= German Democratic Union =

Former German political party

The German Democratic Union (Deutsche Demokratische Union, DDU) was a left-wing political party. The party was only active in Saarland. The DDU was founded in 1955.

The party, with the Saar Communist Party (Kommunistische Partei Saar, KPS), objected to the Saar statute. Following Saarland's accession to the Federal Republic of Germany, the party was constituted as the Saarland regional association of the Bund der Deutschen (BdD) on July 7, 1957, but did not formally dissolve.

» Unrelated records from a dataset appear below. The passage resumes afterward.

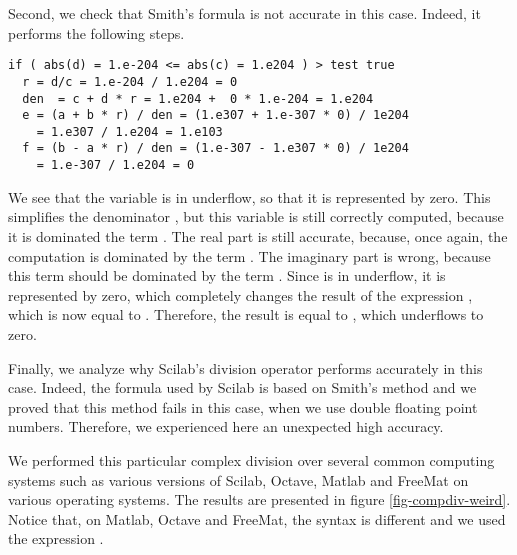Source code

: Second, we check that Smith's formula is not accurate in this 
case. Indeed, it performs the following steps.
\begin{lstlisting}
if ( abs(d) = 1.e-204 <= abs(c) = 1.e204 ) > test true
  r = d/c = 1.e-204 / 1.e204 = 0
  den  = c + d * r = 1.e204 +  0 * 1.e-204 = 1.e204
  e = (a + b * r) / den = (1.e307 + 1.e-307 * 0) / 1e204 
    = 1.e307 / 1.e204 = 1.e103
  f = (b - a * r) / den = (1.e-307 - 1.e307 * 0) / 1e204 
    = 1.e-307 / 1.e204 = 0
\end{lstlisting}
We see that the variable  is in underflow, so that it is 
represented by zero. This simplifies the denominator ,
but this variable is still correctly computed, because it is dominated 
the term . The real part  is still accurate, because,
once again, the computation is dominated by the term .
The imaginary part  is wrong, because this term should be 
dominated by the term . Since  is in underflow, it 
is represented by zero, which completely changes the result of the 
expression , which is now equal to .
Therefore, the result is equal to , which 
underflows to zero. 

Finally, we analyze why Scilab's division operator performs 
accurately in this case. Indeed, the formula used by Scilab 
is based on Smith's method and we proved that this method 
fails in this case, when we use double floating point numbers. 
Therefore, we experienced here an unexpected high accuracy.

We performed this particular complex division over several common 
computing systems such as various versions of Scilab, Octave, 
Matlab and FreeMat on various operating systems. The results are presented
in figure \ref{fig-compdiv-weird}. Notice that, on Matlab, 
Octave and FreeMat, the syntax is different and we 
used the expression .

After Saarland's accession to the Federal Republic, KPS was banned for being a "substitute organization" of the Communist Party of Germany, which had been banned in 1956, thus many KPS members joined the DDU.

The DDU won two seats in the 1960 Saarland state election. Erich Walch and Erwin Gieseking became members of the state parliament.

On March 5, 1961, a Saar regional branch of the German Peace Union (Deutsche Friedens-Union, DFU) was constituted under the leadership of Gieseking, who was also chairman of the DDU and a founding member of the DFU. The DDU thus functioned “de facto”, according to Rolf Schönfeldt, as a regional association of the DFU, but again did not formally dissolve.

DDU members stood as candidates on the DFU list in the 1961 and 1965 federal elections, whilst DDU ran in the 1965 Saarland state election. However, they failed the re-entry in the state parliament. In 1968, they ran in the Saarland local elections and won a total of 47 seats, before merging with the DFU.